Highest Volume of Thanksgiving Travelers Expected Since 2005

HYANNIS – If you’re traveling for the Thanksgiving holiday, you may be waiting in traffic a little longer this year.

AAA is projecting that nearly 51 million Americans will journey at least 50 miles from home, which is an increase of over 3 percent from last year and the highest volume for the holiday since 2005.

AAA Northeast Director of Public and Legislative Affairs Mary Maguire said travelers coming to or leaving the Cape should time their travel to avoid delays.

“There’s always plenty of information on what the backups are at the Bourne and Sagamore Bridges and you really need to be accessing that real-time travel information so that you don’t hit those bridges when there is a five or six mile backup,” Maguire said.

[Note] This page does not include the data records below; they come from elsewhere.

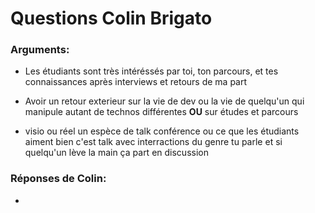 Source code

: # Questions Colin Brigato

### Arguments:

- Les étudiants sont très intéréssés par toi, ton parcours, et tes connaissances après interviews et retours de ma part

- Avoir un retour exterieur sur la vie de dev ou la vie de quelqu'un qui manipule autant de technos différentes **OU** sur études et parcours

- visio ou réel un espèce de talk conférence ou ce que les étudiants aiment bien c'est talk avec interractions du genre tu parle et si quelqu'un lève la main ça part en discussion

### Réponses de Colin:
-  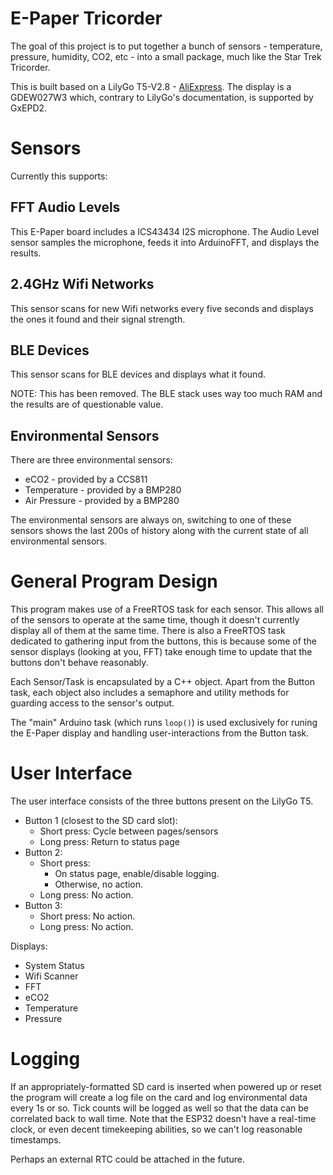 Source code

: # E-Paper Tricorder

The goal of this project is to put together a bunch of sensors - temperature, pressure, humidity, CO2, etc - into a small package, much like the Star Trek Tricorder.

This is built based on a LilyGo T5-V2.8 - [AliExpress](https://www.aliexpress.com/item/32867880658.html).  The display is a GDEW027W3 which, contrary to LilyGo's documentation, is supported by GxEPD2.

# Sensors

Currently this supports:

## FFT Audio Levels

This E-Paper board includes a ICS43434 I2S microphone.  The Audio Level sensor samples the microphone, feeds it into ArduinoFFT, and displays the results.

## 2.4GHz Wifi Networks

This sensor scans for new Wifi networks every five seconds and displays the ones it found and their signal strength.

## BLE Devices

This sensor scans for BLE devices and displays what it found.

NOTE:  This has been removed.  The BLE stack uses way too much RAM and the results are of questionable value.

## Environmental Sensors

There are three environmental sensors:

* eCO2 - provided by a CCS811
* Temperature - provided by a BMP280
* Air Pressure - provided by a BMP280

The environmental sensors are always on, switching to one of these sensors shows the last 200s of history along with the current state of all environmental sensors.

# General Program Design

This program makes use of a FreeRTOS task for each sensor.  This allows all of the sensors to operate at the same time, though it doesn't currently display all of them at the same time.  There is also a FreeRTOS task dedicated to gathering input from the buttons, this is because some of the sensor displays (looking at you, FFT) take enough time to update that the buttons don't behave reasonably.

Each Sensor/Task is encapsulated by a C++ object.  Apart from the Button task, each object also includes a semaphore and utility methods for guarding access to the sensor's output.

The "main" Arduino task (which runs `loop()`) is used exclusively for runing the E-Paper display and handling user-interactions from the Button task.

# User Interface

The user interface consists of the three buttons present on the LilyGo T5.

* Button 1 (closest to the SD card slot):
  * Short press:  Cycle between pages/sensors
  * Long press:  Return to status page
* Button 2:
  * Short press:
    * On status page, enable/disable logging.
    * Otherwise, no action.
  * Long press:  No action.
* Button 3:
  * Short press:  No action.
  * Long press:  No action.

Displays:
* System Status
* Wifi Scanner
* FFT
* eCO2
* Temperature
* Pressure

# Logging

If an appropriately-formatted SD card is inserted when powered up or reset the program will create a log file on the card and log environmental data every 1s or so.  Tick counts will be logged as well so that the data can be correlated back to wall time.  Note that the ESP32 doesn't have a real-time clock, or even decent timekeeping abilities, so we can't log reasonable timestamps.

Perhaps an external RTC could be attached in the future.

Maguire said it is important to time your trip to avoid hitting the roadways at the same time as everyone else.

AAA predicts Tuesday will be the worst day for holiday travel in Massachusetts, especially between 5:15 and 7:15 p.m.

“No surprise there, historically that has been a very busy time especially on the [Massachusetts Turnpike] and the Cape Cod bridges,” Maguire said.

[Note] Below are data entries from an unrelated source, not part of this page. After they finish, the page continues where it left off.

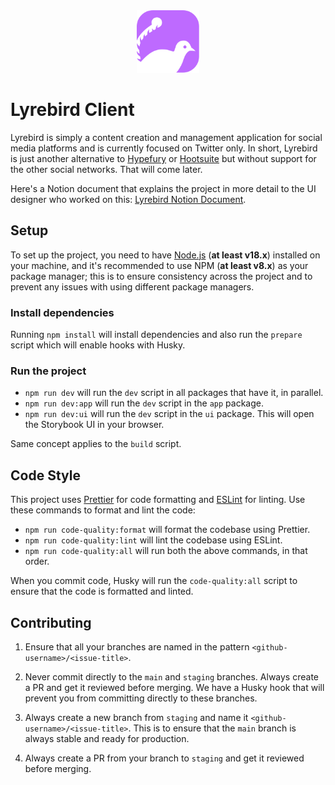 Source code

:<div style="text-align: center;">
    <img src="./app/public/lyrebird-logo.svg" width="100" alt="Lyrebird logo" />
</div>

# Lyrebird Client

Lyrebird is simply a content creation and management application for social media platforms and is currently focused on
Twitter only. In short, Lyrebird is just another alternative to [Hypefury](https://hypefury.com) or
[Hootsuite](https://hootsuite.com) but without support for the other social networks. That will come later.

Here's a Notion document that explains the project in more detail to the UI designer who worked on
this: [Lyrebird Notion Document](https://www.notion.so/gyen/Lyrebird-A-Twitter-Content-Management-Software-6808d851058745099b444e52e6aa1471).

## Setup

To set up the project, you need to have [Node.js](https://nodejs.org/en/) (**at least v18.x**) installed on your
machine,
and it's recommended to use NPM (**at least v8.x**) as your package manager; this is to ensure consistency across the
project
and to prevent any issues with using different package managers.

### Install dependencies

Running `npm install` will install dependencies and also run the `prepare` script which will enable hooks with Husky.

### Run the project

- `npm run dev` will run the `dev` script in all packages that have it, in parallel.
- `npm run dev:app` will run the `dev` script in the `app` package.
- `npm run dev:ui` will run the `dev` script in the `ui` package. This will open the Storybook UI in your browser.

Same concept applies to the `build` script.

## Code Style

This project uses [Prettier](https://prettier.io/) for code formatting and [ESLint](https://eslint.org/) for linting.
Use these commands to format and lint the code:

- `npm run code-quality:format` will format the codebase using Prettier.
- `npm run code-quality:lint` will lint the codebase using ESLint.
- `npm run code-quality:all` will run both the above commands, in that order.

When you commit code, Husky will run the `code-quality:all` script to ensure that the code is formatted and linted.

## Contributing

1. Ensure that all your branches are named in the pattern `<github-username>/<issue-title>`.

2. Never commit directly to the `main` and `staging` branches. Always create a PR and get it reviewed before merging. We
   have a Husky hook that will prevent you from committing directly to these branches.

3. Always create a new branch from `staging` and name it `<github-username>/<issue-title>`. This is to ensure that
   the `main` branch is always stable and ready for production.

4. Always create a PR from your branch to `staging` and get it reviewed before merging.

According to AAA, and INRIX, the worst areas for travel in the state are westbound on the Mass Pike at I-84 in Sturbridge and at Route 122 in Millbury.

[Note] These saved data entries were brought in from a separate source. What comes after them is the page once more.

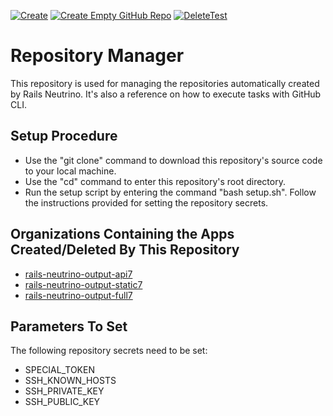 [![Create](https://github.com/rubyonracetracks/repo-manager/actions/workflows/create.yml/badge.svg)](https://github.com/rubyonracetracks/repo-manager/actions/workflows/create.yml)
[![Create Empty GitHub Repo](https://github.com/rubyonracetracks/repo-manager/actions/workflows/create-empty-repo.yml/badge.svg)](https://github.com/rubyonracetracks/repo-manager/actions/workflows/create-empty-repo.yml)
[![DeleteTest](https://github.com/rubyonracetracks/repo-manager/actions/workflows/delete-test.yml/badge.svg)](https://github.com/rubyonracetracks/repo-manager/actions/workflows/delete-test.yml)

# Repository Manager

This repository is used for managing the repositories automatically created by Rails Neutrino.  It's also a reference on how to execute tasks with GitHub CLI.

## Setup Procedure
* Use the "git clone" command to download this repository's source code to your local machine.
* Use the "cd" command to enter this repository's root directory.
* Run the setup script by entering the command "bash setup.sh".  Follow the instructions provided for setting the repository secrets.

## Organizations Containing the Apps Created/Deleted By This Repository
* [rails-neutrino-output-api7](https://github.com/orgs/rails-neutrino-output-api7/repositories)
* [rails-neutrino-output-static7](https://github.com/orgs/rails-neutrino-output-static7/repositories)
* [rails-neutrino-output-full7](https://github.com/orgs/rails-neutrino-output-full7/repositories)

## Parameters To Set
The following repository secrets need to be set:
*  SPECIAL_TOKEN
*  SSH_KNOWN_HOSTS
*  SSH_PRIVATE_KEY
*  SSH_PUBLIC_KEY
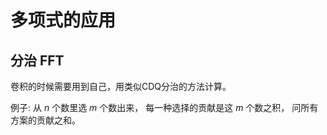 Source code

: # 多项式的应用

## 分治 FFT

卷积的时候需要用到自己，用类似CDQ分治的方法计算。

例子: 从 $n$ 个数里选 $m$ 个数出来， 每一种选择的贡献是这 $m$ 个数之积， 问所有方案的贡献之和。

Maguire said motorists should also avoid traveling during the late afternoon and evening on Wednesday.

“Leaving early in the morning is always a great idea because we find that is one of the best times to travel,” she said.

“So if you are looking for a quick trip, especially if you have young children who have limited patience for the car, I think that’s a great time to leave, especially because young children often get up early as well.”

Travels should also be prepared for travel with snacks, water, blankets and to know if any passengers are apt to get car sick.

Eighty-nine percent of travelers are expected to journey by car with 8 percent taking to the skies and 3 percent using other means of transportation.

AAA expects to rescue more than 330,000 motorists between Tuesday and Sunday. The primary reasons are lockouts, flat tires and battery-related issues.

AAA recommends motorists have their vehicles inspected by trusted mechanics before traveling.